— Goal of the exercise —
Line by line, print the records exactly, and keep images out of the copy.

— Material provided —
□ □ □ □ □

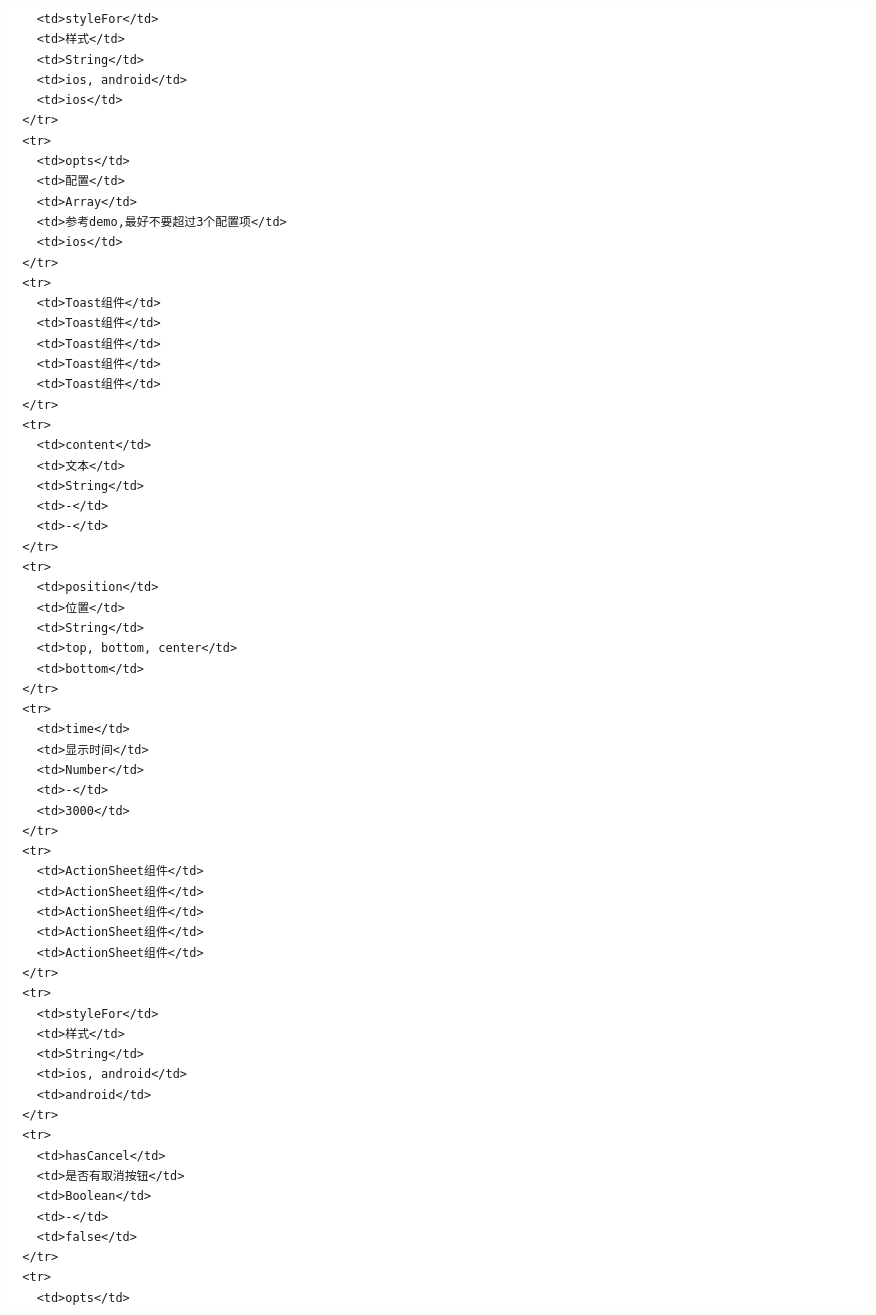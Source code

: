        <td>styleFor</td> 
        <td>样式</td> 
        <td>String</td> 
        <td>ios, android</td> 
        <td>ios</td>
      </tr>
      <tr>
        <td>opts</td> 
        <td>配置</td> 
        <td>Array</td> 
        <td>参考demo,最好不要超过3个配置项</td> 
        <td>ios</td>
      </tr>
      <tr>
        <td>Toast组件</td> 
        <td>Toast组件</td> 
        <td>Toast组件</td> 
        <td>Toast组件</td> 
        <td>Toast组件</td>
      </tr>
      <tr>
        <td>content</td> 
        <td>文本</td> 
        <td>String</td> 
        <td>-</td> 
        <td>-</td>
      </tr>
      <tr>
        <td>position</td> 
        <td>位置</td> 
        <td>String</td> 
        <td>top, bottom, center</td> 
        <td>bottom</td>
      </tr>
      <tr>
        <td>time</td> 
        <td>显示时间</td> 
        <td>Number</td> 
        <td>-</td> 
        <td>3000</td>
      </tr>
      <tr>
        <td>ActionSheet组件</td> 
        <td>ActionSheet组件</td> 
        <td>ActionSheet组件</td> 
        <td>ActionSheet组件</td> 
        <td>ActionSheet组件</td>
      </tr>
      <tr>
        <td>styleFor</td> 
        <td>样式</td> 
        <td>String</td> 
        <td>ios, android</td> 
        <td>android</td>
      </tr>
      <tr>
        <td>hasCancel</td> 
        <td>是否有取消按钮</td> 
        <td>Boolean</td> 
        <td>-</td> 
        <td>false</td>
      </tr>
      <tr>
        <td>opts</td>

□ □ □ □ □

— Task output —
Source code

:        <td>styleFor</td> 
        <td>样式</td> 
        <td>String</td> 
        <td>ios, android</td> 
        <td>ios</td>
      </tr>
      <tr>
        <td>opts</td> 
        <td>配置</td> 
        <td>Array</td> 
        <td>参考demo,最好不要超过3个配置项</td> 
        <td>ios</td>
      </tr>
      <tr>
        <td>Toast组件</td> 
        <td>Toast组件</td> 
        <td>Toast组件</td> 
        <td>Toast组件</td> 
        <td>Toast组件</td>
      </tr>
      <tr>
        <td>content</td> 
        <td>文本</td> 
        <td>String</td> 
        <td>-</td> 
        <td>-</td>
      </tr>
      <tr>
        <td>position</td> 
        <td>位置</td> 
        <td>String</td> 
        <td>top, bottom, center</td> 
        <td>bottom</td>
      </tr>
      <tr>
        <td>time</td> 
        <td>显示时间</td> 
        <td>Number</td> 
        <td>-</td> 
        <td>3000</td>
      </tr>
      <tr>
        <td>ActionSheet组件</td> 
        <td>ActionSheet组件</td> 
        <td>ActionSheet组件</td> 
        <td>ActionSheet组件</td> 
        <td>ActionSheet组件</td>
      </tr>
      <tr>
        <td>styleFor</td> 
        <td>样式</td> 
        <td>String</td> 
        <td>ios, android</td> 
        <td>android</td>
      </tr>
      <tr>
        <td>hasCancel</td> 
        <td>是否有取消按钮</td> 
        <td>Boolean</td> 
        <td>-</td> 
        <td>false</td>
      </tr>
      <tr>
        <td>opts</td>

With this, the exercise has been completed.